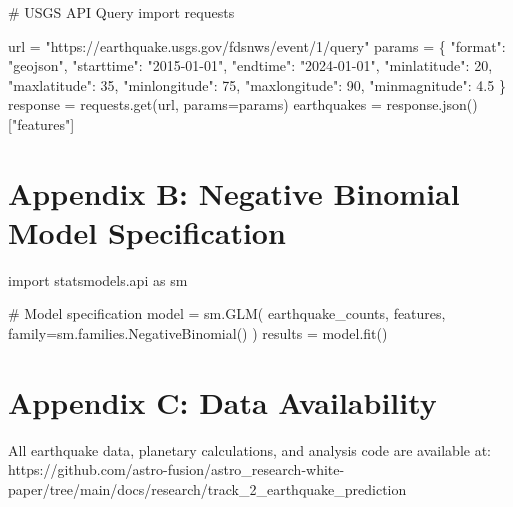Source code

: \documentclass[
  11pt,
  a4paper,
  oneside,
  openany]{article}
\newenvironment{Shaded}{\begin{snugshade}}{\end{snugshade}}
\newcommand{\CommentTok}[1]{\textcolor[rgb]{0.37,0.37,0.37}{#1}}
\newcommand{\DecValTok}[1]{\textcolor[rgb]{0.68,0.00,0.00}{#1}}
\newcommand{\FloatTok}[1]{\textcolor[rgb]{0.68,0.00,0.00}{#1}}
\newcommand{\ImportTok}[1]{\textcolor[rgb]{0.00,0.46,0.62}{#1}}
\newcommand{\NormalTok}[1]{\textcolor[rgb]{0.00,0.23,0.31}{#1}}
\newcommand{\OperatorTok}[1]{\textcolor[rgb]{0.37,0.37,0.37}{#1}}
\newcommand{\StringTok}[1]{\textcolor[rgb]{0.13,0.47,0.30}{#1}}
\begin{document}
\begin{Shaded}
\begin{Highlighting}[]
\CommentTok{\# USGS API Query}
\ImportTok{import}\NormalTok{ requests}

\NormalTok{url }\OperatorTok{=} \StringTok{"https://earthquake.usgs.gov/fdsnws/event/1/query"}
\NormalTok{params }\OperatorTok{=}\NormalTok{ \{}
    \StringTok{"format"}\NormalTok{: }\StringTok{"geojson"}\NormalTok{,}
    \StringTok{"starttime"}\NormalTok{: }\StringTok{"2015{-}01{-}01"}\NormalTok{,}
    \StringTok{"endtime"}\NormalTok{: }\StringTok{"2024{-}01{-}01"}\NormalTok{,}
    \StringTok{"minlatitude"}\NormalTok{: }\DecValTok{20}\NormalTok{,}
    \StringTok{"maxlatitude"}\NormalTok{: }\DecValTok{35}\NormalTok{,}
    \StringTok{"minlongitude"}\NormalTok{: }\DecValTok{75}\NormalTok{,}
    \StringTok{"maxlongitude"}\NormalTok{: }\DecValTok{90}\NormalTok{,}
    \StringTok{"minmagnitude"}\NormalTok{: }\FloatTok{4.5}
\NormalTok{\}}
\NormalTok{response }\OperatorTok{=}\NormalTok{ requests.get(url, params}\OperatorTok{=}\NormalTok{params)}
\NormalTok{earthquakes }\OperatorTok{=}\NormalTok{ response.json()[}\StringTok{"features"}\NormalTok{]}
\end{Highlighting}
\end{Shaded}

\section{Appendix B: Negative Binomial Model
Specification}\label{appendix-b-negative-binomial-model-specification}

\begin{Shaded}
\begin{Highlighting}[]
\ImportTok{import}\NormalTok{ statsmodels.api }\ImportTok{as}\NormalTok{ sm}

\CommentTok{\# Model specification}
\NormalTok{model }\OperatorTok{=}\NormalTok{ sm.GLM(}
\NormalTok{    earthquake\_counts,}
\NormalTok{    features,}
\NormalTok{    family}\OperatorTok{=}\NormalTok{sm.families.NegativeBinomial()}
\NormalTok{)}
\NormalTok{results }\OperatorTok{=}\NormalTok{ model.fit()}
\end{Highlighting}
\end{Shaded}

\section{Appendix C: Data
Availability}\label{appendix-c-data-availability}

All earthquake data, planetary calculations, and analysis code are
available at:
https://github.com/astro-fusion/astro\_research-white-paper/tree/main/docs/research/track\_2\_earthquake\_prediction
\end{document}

○ ○ ○

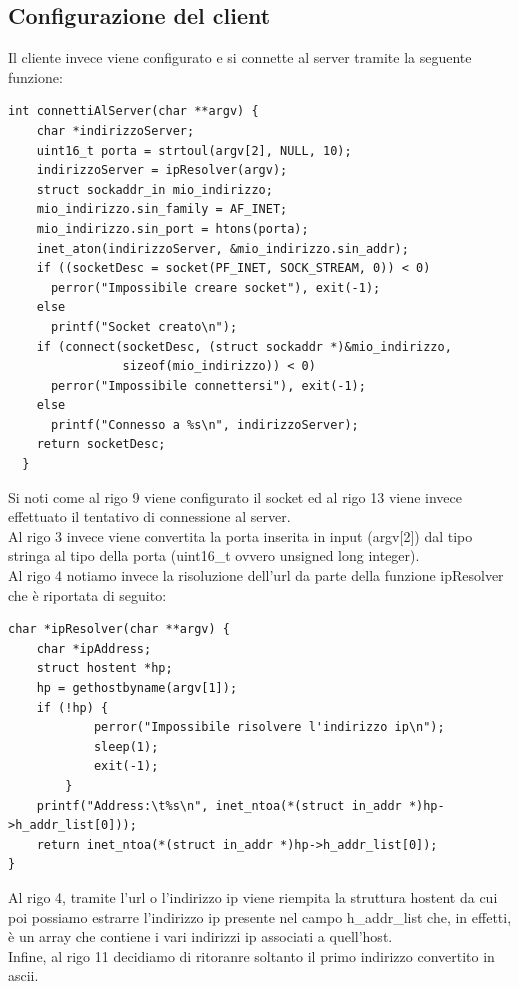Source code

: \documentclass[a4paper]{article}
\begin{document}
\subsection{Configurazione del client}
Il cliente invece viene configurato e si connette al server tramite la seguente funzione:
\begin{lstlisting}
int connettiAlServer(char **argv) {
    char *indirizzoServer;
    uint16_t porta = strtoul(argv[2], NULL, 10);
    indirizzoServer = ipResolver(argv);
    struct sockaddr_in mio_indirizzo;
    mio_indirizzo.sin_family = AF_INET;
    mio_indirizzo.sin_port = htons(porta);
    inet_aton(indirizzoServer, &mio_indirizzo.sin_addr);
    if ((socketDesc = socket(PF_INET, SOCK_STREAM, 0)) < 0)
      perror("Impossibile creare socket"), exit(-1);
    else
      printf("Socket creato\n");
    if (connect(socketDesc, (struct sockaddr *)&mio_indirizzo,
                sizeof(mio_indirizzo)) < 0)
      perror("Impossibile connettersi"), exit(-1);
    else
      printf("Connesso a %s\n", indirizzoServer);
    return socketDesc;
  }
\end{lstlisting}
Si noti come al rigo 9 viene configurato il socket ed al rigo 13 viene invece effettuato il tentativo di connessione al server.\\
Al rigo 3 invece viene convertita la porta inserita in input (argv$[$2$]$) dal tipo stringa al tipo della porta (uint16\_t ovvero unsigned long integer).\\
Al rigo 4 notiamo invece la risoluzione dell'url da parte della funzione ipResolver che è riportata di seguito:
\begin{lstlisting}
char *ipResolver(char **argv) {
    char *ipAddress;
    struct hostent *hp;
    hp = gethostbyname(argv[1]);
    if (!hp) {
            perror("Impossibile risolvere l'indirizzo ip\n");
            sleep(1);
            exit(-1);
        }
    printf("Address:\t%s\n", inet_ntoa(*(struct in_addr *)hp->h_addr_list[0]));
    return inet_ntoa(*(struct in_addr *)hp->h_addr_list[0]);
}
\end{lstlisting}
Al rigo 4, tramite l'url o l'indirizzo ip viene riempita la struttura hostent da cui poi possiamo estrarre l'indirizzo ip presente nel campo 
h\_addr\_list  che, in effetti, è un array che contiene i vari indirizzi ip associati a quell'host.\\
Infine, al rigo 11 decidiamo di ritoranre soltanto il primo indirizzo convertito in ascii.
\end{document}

○ ○ ○

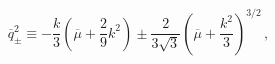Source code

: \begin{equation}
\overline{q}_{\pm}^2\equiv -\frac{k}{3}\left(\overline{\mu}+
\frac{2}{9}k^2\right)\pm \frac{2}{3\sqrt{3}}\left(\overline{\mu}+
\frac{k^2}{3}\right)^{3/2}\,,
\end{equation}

○ ○ ○

Task description:
Give the number of lines in the data that contain the word "textcolor", and add no other text.

Expected answer:
7